In deze zaak heeft het College van Beroep voor het bedrijfsleven op 27 januari 2015 uitspraak gedaan in een geschil tussen een stichting en de Kamer van Koophandel. De stichting, appellante, had beroep ingesteld tegen een besluit van de Kamer van Koophandel, waarin de uitschrijving van twee bestuurders uit het handelsregister was vastgelegd. Dit besluit was genomen op 22 mei 2013, en op 19 december 2013 werd het bezwaar van de bestuurders gegrond verklaard, wat leidde tot herroeping van het eerdere besluit en aanpassing van de registratie in het handelsregister.

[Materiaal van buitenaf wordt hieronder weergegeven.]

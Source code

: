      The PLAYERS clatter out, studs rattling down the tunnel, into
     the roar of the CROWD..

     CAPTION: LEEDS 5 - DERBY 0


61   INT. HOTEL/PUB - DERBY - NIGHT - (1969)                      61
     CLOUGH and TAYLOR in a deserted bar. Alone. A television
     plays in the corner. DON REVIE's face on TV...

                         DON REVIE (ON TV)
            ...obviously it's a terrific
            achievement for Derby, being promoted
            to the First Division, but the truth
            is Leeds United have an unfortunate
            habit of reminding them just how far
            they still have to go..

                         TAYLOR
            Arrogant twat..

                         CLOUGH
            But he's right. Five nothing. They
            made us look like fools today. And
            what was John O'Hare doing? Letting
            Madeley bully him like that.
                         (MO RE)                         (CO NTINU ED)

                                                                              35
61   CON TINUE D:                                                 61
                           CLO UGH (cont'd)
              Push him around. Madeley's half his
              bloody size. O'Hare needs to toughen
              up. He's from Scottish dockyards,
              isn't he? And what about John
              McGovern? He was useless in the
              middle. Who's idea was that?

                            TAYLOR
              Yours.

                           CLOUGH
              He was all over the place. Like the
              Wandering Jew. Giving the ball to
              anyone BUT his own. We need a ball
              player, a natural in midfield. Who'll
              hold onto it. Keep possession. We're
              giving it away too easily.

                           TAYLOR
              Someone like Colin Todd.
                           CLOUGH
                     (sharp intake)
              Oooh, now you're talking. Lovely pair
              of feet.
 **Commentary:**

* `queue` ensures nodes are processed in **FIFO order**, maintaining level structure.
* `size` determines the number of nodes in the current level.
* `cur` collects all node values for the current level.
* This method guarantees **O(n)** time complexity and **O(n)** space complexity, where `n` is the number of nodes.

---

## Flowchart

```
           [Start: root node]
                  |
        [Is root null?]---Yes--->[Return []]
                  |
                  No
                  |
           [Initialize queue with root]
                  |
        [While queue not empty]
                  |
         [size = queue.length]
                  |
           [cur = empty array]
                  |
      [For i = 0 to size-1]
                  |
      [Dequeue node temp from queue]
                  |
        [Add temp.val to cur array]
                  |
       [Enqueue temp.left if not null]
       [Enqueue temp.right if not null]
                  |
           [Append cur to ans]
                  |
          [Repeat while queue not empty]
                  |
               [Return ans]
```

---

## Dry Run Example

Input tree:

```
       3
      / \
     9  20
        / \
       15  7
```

Appellante stelde dat zij belang had bij een inhoudelijke uitspraak van het College, omdat zij problemen ondervond in het rechtsverkeer door een aantekening in het handelsregister. De Kamer van Koophandel betwistte echter dat appellante nog procesbelang had, aangezien de registratie van de bestuurders inmiddels was aangepast. Het College oordeelde dat het beroep niet-ontvankelijk was, omdat de rechtsgevolgen van het bestreden besluit al teniet waren gedaan door latere besluiten van de Kamer van Koophandel.
De uitspraak benadrukt het belang van procesbelang in bestuursrechtelijke procedures. Het College concludeerde dat er geen aanleiding was voor een proceskostenvergoeding, aangezien het beroep niet-ontvankelijk werd verklaard. De uitspraak werd openbaar uitgesproken en is van belang voor de interpretatie van procesbelang in vergelijkbare zaken.